## Input data

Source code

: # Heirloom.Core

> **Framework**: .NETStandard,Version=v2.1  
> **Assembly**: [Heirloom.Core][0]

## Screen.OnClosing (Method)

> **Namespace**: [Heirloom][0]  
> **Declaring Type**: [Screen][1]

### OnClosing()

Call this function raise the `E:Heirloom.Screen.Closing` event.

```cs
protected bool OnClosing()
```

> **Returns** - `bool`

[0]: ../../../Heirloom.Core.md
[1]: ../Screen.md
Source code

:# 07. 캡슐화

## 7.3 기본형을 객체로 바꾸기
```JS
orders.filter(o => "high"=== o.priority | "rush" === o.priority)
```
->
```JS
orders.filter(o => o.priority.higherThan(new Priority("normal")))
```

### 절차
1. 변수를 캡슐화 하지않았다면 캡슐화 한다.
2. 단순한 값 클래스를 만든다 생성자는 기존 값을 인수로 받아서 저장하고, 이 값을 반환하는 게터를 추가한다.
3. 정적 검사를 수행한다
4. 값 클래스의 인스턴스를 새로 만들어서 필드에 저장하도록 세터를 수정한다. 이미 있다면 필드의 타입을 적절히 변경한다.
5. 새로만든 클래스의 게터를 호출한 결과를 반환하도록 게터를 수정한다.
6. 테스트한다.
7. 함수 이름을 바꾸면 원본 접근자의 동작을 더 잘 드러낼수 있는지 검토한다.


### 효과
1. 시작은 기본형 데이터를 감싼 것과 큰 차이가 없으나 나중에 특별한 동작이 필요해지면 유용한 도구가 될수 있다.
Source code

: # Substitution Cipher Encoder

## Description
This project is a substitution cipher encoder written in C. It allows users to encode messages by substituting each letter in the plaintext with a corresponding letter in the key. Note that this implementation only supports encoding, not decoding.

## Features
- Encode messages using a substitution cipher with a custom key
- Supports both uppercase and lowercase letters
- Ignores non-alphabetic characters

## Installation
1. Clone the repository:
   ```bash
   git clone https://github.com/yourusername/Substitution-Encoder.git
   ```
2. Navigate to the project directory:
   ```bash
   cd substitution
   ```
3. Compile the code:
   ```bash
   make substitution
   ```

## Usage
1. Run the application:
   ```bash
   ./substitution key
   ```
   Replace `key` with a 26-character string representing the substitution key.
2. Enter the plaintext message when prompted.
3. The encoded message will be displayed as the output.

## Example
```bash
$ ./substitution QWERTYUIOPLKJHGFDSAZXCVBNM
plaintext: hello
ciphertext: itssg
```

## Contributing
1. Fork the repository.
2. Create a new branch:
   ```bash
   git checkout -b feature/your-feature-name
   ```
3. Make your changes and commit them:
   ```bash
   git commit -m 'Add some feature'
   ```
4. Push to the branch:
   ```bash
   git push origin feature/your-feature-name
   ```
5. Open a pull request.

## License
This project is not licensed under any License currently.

## Aim of the exercise
All of the data, from the first line to the last, should be written out exactly.

## Output below
Source code

: # Heirloom.Core

> **Framework**: .NETStandard,Version=v2.1  
> **Assembly**: [Heirloom.Core][0]

## Screen.OnClosing (Method)

> **Namespace**: [Heirloom][0]  
> **Declaring Type**: [Screen][1]

### OnClosing()

Call this function raise the `E:Heirloom.Screen.Closing` event.

```cs
protected bool OnClosing()
```

> **Returns** - `bool`

[0]: ../../../Heirloom.Core.md
[1]: ../Screen.md
Source code

:# 07. 캡슐화

## 7.3 기본형을 객체로 바꾸기
```JS
orders.filter(o => "high"=== o.priority | "rush" === o.priority)
```
->
```JS
orders.filter(o => o.priority.higherThan(new Priority("normal")))
```

### 절차
1. 변수를 캡슐화 하지않았다면 캡슐화 한다.
2. 단순한 값 클래스를 만든다 생성자는 기존 값을 인수로 받아서 저장하고, 이 값을 반환하는 게터를 추가한다.
3. 정적 검사를 수행한다
4. 값 클래스의 인스턴스를 새로 만들어서 필드에 저장하도록 세터를 수정한다. 이미 있다면 필드의 타입을 적절히 변경한다.
5. 새로만든 클래스의 게터를 호출한 결과를 반환하도록 게터를 수정한다.
6. 테스트한다.
7. 함수 이름을 바꾸면 원본 접근자의 동작을 더 잘 드러낼수 있는지 검토한다.


### 효과
1. 시작은 기본형 데이터를 감싼 것과 큰 차이가 없으나 나중에 특별한 동작이 필요해지면 유용한 도구가 될수 있다.
Source code

: # Substitution Cipher Encoder

## Description
This project is a substitution cipher encoder written in C. It allows users to encode messages by substituting each letter in the plaintext with a corresponding letter in the key. Note that this implementation only supports encoding, not decoding.

## Features
- Encode messages using a substitution cipher with a custom key
- Supports both uppercase and lowercase letters
- Ignores non-alphabetic characters

## Installation
1. Clone the repository:
   ```bash
   git clone https://github.com/yourusername/Substitution-Encoder.git
   ```
2. Navigate to the project directory:
   ```bash
   cd substitution
   ```
3. Compile the code:
   ```bash
   make substitution
   ```

## Usage
1. Run the application:
   ```bash
   ./substitution key
   ```
   Replace `key` with a 26-character string representing the substitution key.
2. Enter the plaintext message when prompted.
3. The encoded message will be displayed as the output.

## Example
```bash
$ ./substitution QWERTYUIOPLKJHGFDSAZXCVBNM
plaintext: hello
ciphertext: itssg
```

## Contributing
1. Fork the repository.
2. Create a new branch:
   ```bash
   git checkout -b feature/your-feature-name
   ```
3. Make your changes and commit them:
   ```bash
   git commit -m 'Add some feature'
   ```
4. Push to the branch:
   ```bash
   git push origin feature/your-feature-name
   ```
5. Open a pull request.

## License
This project is not licensed under any License currently.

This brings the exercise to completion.